Every entry below is to be copied exactly as written.

____ THE DATA

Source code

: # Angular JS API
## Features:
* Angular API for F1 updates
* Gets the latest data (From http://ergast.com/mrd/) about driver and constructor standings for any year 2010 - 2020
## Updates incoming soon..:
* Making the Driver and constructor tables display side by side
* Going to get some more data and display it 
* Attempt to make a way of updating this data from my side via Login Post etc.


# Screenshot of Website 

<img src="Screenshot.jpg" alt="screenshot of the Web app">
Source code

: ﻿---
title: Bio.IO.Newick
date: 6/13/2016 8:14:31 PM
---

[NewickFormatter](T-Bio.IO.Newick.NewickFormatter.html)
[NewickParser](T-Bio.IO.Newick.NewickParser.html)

________

■ TASK OUTPUT
Source code

: # Angular JS API
## Features:
* Angular API for F1 updates
* Gets the latest data (From http://ergast.com/mrd/) about driver and constructor standings for any year 2010 - 2020
## Updates incoming soon..:
* Making the Driver and constructor tables display side by side
* Going to get some more data and display it 
* Attempt to make a way of updating this data from my side via Login Post etc.


# Screenshot of Website 

<img src="Screenshot.jpg" alt="screenshot of the Web app">
Source code

: ﻿---
title: Bio.IO.Newick
date: 6/13/2016 8:14:31 PM
---

[NewickFormatter](T-Bio.IO.Newick.NewickFormatter.html)
[NewickParser](T-Bio.IO.Newick.NewickParser.html)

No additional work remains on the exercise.